Right here in New Hampshire. Prior to moving here whenever I traveled, I would envision myself living in other places. Once I moved to my home in NH, I enjoy the return as much as the trip.
5. Hardest anesthesia concept in school to figure out?
6. Pedi or Adults?
I enjoy taking care of children, especially ones that I know because as a Nurse Anesthesiologist you can have a very profound impact on how both they and their parents perceive the entire perioperative process. However, the majority of my cases are adults due to the environments in which I currently practice.

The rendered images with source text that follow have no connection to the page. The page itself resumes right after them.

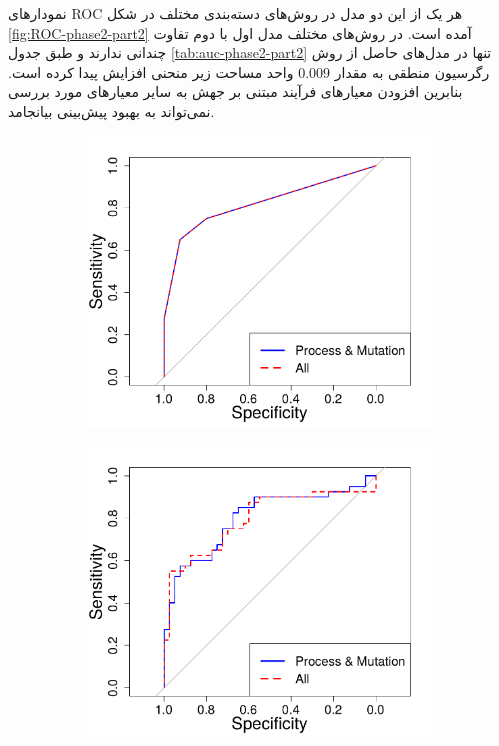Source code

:  نمودارهای ROC هر یک از این دو مدل در روش‌های دسته‌بندی مختلف در شکل \ref{fig:ROC-phase2-part2} آمده است. در روش‌های مختلف مدل اول با دوم تفاوت چندانی ندارند و طبق جدول \ref{tab:auc-phase2-part2} تنها در مدل‌های حاصل از روش رگرسیون منطقی به مقدار $0.009$ واحد مساحت زیر منحنی افزایش پیدا  کرده است. بنابرین افزودن  معیارهای فرآیند مبتنی بر جهش به سایر معیارهای مورد بررسی نمی‌تواند به بهبود پیش‌بینی بیانجامد.
\begin{figure}[H]
	\begin{subfigure}{.5\textwidth}
		\centering
		\includegraphics[width=\linewidth]{img/evaluation/phase2-part2-roc-dt.pdf}
		\caption{}
	\end{subfigure}
	\begin{subfigure}{.5\textwidth}
		\centering
		\includegraphics[width=\linewidth]{img/evaluation/phase2-part2-roc-svm.pdf}

\end{subfigure}
\end{figure}
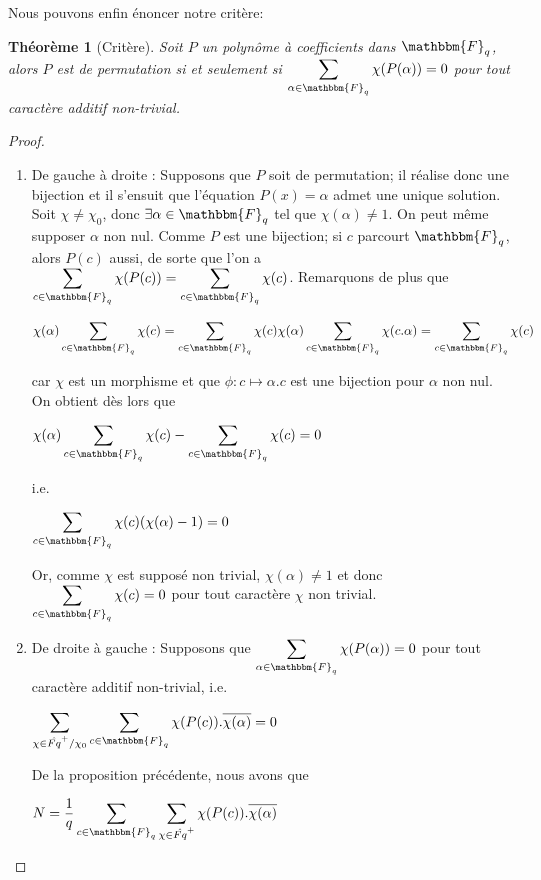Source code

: \documentclass[12pt]{article}
\newcommand{\Fq}{\mathbbm{F}_q}
\newtheorem{thm}{Théorème}
\theoremstyle{definition}\newtheorem{defn}{Définition}
\theoremstyle{definition}\newtheorem{exm}{Exemple}
\theoremstyle{definition}\newtheorem{rem}{Remarque}
\theoremstyle{definition}\newtheorem{algo}{Algorithme}
\theoremstyle{remark}\newtheorem{exo}{Exercice}
\theoremstyle{remark}\newtheorem{note}{Note}
\theoremstyle{remark}\newtheorem{nota}{Notation}
\begin{document}
Nous pouvons enfin énoncer notre critère:

\begin{thm}[Critère]
Soit $P$ un polynôme à coefficients dans $\Fq$, alors $P$ est de permutation si et seulement si $\displaystyle\sum_{\alpha \in \Fq} \chi(P(\alpha)) = 0$ pour tout caractère additif non-trivial.
\end{thm}

\begin{proof}
	\begin{enumerate}[label = \roman*)]
		\item De gauche à droite : Supposons que $P$ soit de permutation; il réalise donc une bijection et il s'ensuit que l'équation $P(x) = \alpha$ admet une unique solution. Soit $\chi \neq \chi_0$, donc $\exists \alpha \in \Fq$ tel que $\chi(\alpha)\neq 1$. On peut même supposer $\alpha$ non nul. Comme $P$ est une bijection; si $c$ parcourt $\Fq$, alors $P(c)$ aussi, de sorte que l'on a $\displaystyle\sum_{c\in\Fq}\chi(P(c)) = \displaystyle\sum_{c\in\Fq}\chi(c)$. \newline
Remarquons de plus que
\begin{center}$\chi(\alpha)\displaystyle\sum_{c\in\Fq}\chi(c) = \displaystyle\sum_{c\in\Fq}\chi(c)\chi(\alpha) \displaystyle\sum_{c\in\Fq}\chi(c.\alpha) =\displaystyle\sum_{c\in\Fq}\chi(c)$\end{center}
car $\chi$ est un morphisme et que $\phi :c \longmapsto \alpha.c$ est une bijection pour $\alpha$ non nul.
On obtient dès lors que
\begin{center} 
$\chi(\alpha)\displaystyle\sum_{c\in\Fq}\chi(c) - \displaystyle\sum_{c\in\Fq}\chi(c) =0$
\end{center}
i.e.
\begin{center}
$\displaystyle\sum_{c\in\Fq}\chi(c)(\chi(\alpha) -1) = 0$
\end{center}
Or, comme $
\chi$ est supposé non trivial, $\chi(\alpha) \neq 1$ et donc $\displaystyle\sum_{c\in\Fq}\chi(c) = 0$ pour tout caractère $\chi$ non trivial.
		\item De droite à gauche : Supposons que $\displaystyle\sum_{\alpha \in \Fq} \chi(P(\alpha)) = 0$ pour tout caractère additif non-trivial, i.e. 
		\begin{center} $\displaystyle	\sum_{\chi \in \hat{Fq}^+/\chi_0} \sum_{c\in\Fq} \chi(P(c)).\overline{\chi(\alpha)}=0$ \end{center}
De la proposition précédente, nous avons que 
\begin{center} $N = \displaystyle \frac{1}{q} \sum_{c\in\Fq}\sum_{\chi \in \hat{Fq}^+} \chi(P(c)).\overline{\chi(\alpha)}$ \end{center}

\end{enumerate}
\end{proof}
\end{document}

7. CRNA you look up too? WHY?
When I first moved to NH in 2010, I joined a practice with one physician and one other Nurse Anesthesiologist. The other CRNA was Terry Copsey, who has since retired. I had only been a CRNA for about a year prior to coming and had to quickly figure out the world of critical access hospital anesthesia. Terry was integral in helping me be successful in this. I was fortunate enough to work with him for 8 years before he retired, and in that time, he was always very supportive no matter what I wanted to do. Even though he was towards the end of his career he never shied away from a challenge or learning new skills along with me. His mentoring was what made the difference in my success as an independently practicing provider.
8. Bucket list:
So many places to travel but only one lifetime to do it all!
One piece of advice you’d like to impart to future CRNA’s?
What we are able to do for our patients is an absolute privilege. We have a very small window to meet someone, evaluate them, concoct the best anesthetic plan for them at that time, and most importantly, gain their trust.